Они рассмеялись, глаза их встретились. Пусть на мгновение, но и этого не сбросить со счетов.
— Боже милостивый, промолвил Сэм, — мы говорим почти минуту, но никто из нас не воткнул в другого словесной шпильки. Это вызывает у меня желание налить вам чашку, вернее, кружку кофе.
— Спасибо! Но только без молока, пожалуйста.
— Тем лучше. Я забыл попросить принести молоко или сливки. Белый же порошок я стараюсь не употреблять, поскольку выглядит он так же, как и тот, за хранение которого ты можешь угодить в тюрьму.
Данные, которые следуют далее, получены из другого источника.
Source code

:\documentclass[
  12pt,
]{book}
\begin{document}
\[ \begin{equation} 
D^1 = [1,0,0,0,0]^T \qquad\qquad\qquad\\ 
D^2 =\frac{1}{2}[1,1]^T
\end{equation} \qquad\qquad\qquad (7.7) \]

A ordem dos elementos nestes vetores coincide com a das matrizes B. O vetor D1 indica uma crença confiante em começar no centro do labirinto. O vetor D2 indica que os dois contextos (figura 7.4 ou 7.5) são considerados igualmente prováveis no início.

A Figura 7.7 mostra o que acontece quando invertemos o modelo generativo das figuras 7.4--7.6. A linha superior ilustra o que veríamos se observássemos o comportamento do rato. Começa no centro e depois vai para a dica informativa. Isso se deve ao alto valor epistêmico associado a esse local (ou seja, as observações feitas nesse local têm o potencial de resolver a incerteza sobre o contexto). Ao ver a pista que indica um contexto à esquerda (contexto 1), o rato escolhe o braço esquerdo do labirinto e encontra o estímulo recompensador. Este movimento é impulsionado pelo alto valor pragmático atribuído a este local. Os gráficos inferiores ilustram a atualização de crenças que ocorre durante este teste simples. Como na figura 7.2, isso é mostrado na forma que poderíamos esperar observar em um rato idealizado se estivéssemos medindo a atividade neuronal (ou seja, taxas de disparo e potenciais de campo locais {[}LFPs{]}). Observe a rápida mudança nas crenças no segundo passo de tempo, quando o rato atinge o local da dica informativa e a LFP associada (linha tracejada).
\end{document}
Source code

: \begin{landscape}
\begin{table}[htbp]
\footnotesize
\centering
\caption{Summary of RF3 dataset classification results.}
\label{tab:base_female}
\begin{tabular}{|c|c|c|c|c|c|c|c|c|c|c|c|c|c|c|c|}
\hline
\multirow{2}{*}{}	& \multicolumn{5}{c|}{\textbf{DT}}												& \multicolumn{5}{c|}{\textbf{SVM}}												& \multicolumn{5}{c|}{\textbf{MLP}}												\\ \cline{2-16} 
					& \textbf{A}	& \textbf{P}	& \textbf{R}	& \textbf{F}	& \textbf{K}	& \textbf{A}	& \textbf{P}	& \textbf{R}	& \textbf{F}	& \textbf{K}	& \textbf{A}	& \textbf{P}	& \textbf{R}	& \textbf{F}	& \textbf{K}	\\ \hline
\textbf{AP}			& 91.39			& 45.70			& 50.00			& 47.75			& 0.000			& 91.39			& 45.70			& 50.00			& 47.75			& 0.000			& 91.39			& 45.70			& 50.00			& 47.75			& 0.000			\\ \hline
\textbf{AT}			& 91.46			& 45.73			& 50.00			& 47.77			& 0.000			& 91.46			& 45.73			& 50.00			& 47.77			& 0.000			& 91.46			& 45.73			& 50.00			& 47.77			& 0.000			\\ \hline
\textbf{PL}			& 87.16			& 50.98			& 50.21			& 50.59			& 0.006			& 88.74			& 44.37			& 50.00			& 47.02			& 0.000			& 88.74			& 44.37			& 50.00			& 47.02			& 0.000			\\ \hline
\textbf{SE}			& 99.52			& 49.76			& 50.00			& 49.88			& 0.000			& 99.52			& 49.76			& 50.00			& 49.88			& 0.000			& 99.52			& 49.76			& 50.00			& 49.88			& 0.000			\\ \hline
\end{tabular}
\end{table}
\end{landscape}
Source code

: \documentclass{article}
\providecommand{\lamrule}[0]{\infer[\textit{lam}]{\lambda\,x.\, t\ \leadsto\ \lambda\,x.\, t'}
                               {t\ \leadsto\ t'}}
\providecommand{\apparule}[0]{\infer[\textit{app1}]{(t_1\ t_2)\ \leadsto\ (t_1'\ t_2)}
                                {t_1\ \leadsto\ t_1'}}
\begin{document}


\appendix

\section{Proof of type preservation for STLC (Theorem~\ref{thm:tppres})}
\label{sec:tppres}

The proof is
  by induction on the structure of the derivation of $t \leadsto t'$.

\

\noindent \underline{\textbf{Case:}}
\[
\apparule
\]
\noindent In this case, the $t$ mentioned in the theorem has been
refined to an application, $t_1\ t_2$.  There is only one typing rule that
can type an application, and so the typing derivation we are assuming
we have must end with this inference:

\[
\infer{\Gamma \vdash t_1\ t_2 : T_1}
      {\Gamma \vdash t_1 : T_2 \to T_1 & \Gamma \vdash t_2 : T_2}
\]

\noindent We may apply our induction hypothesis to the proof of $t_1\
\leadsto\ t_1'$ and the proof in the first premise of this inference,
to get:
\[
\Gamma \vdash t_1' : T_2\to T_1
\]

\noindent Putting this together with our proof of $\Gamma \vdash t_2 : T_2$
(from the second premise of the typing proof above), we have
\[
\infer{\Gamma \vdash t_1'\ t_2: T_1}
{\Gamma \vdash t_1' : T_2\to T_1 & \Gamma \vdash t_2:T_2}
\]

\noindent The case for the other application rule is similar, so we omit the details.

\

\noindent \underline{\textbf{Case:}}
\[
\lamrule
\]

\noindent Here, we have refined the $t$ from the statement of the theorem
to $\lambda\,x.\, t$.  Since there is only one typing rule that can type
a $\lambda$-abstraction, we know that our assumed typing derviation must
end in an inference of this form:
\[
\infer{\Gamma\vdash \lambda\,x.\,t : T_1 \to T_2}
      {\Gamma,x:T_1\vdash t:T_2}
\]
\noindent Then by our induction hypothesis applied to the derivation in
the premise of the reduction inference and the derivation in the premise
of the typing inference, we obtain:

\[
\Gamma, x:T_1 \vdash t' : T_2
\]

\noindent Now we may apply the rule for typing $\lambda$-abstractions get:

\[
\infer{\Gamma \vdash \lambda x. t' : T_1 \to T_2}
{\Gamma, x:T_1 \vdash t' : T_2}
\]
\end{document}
— А для кого третья чашка... то есть кружка? — спросила индейская Афродита, принимая кофе.
— Для Арона. Моя мать наверху. Она влюбилась в Романа Зет, который обещал приготовить для нее цыганский завтрак и принести его. Конечно, Сайрус не допустил бы этого, но он на кухне: никак не отойдет после вчерашней попойки.
— Вы думаете, что ему следует приглядывать за Романом?
— Вы не знаете мамы.
— Может быть, я знаю ее лучше, чем вы. Потому и спрашиваю.
Снова встретились глаза молодых людей, и смех их зазвучал громче и... теплее.
— Вы злая индейская леди, и мне следовало бы отобрать у вас кофе.
— Черта с два вам это удастся! Откровенно говоря, я думаю, это лучший кофе, который мне когда-либо доводилось пробовать.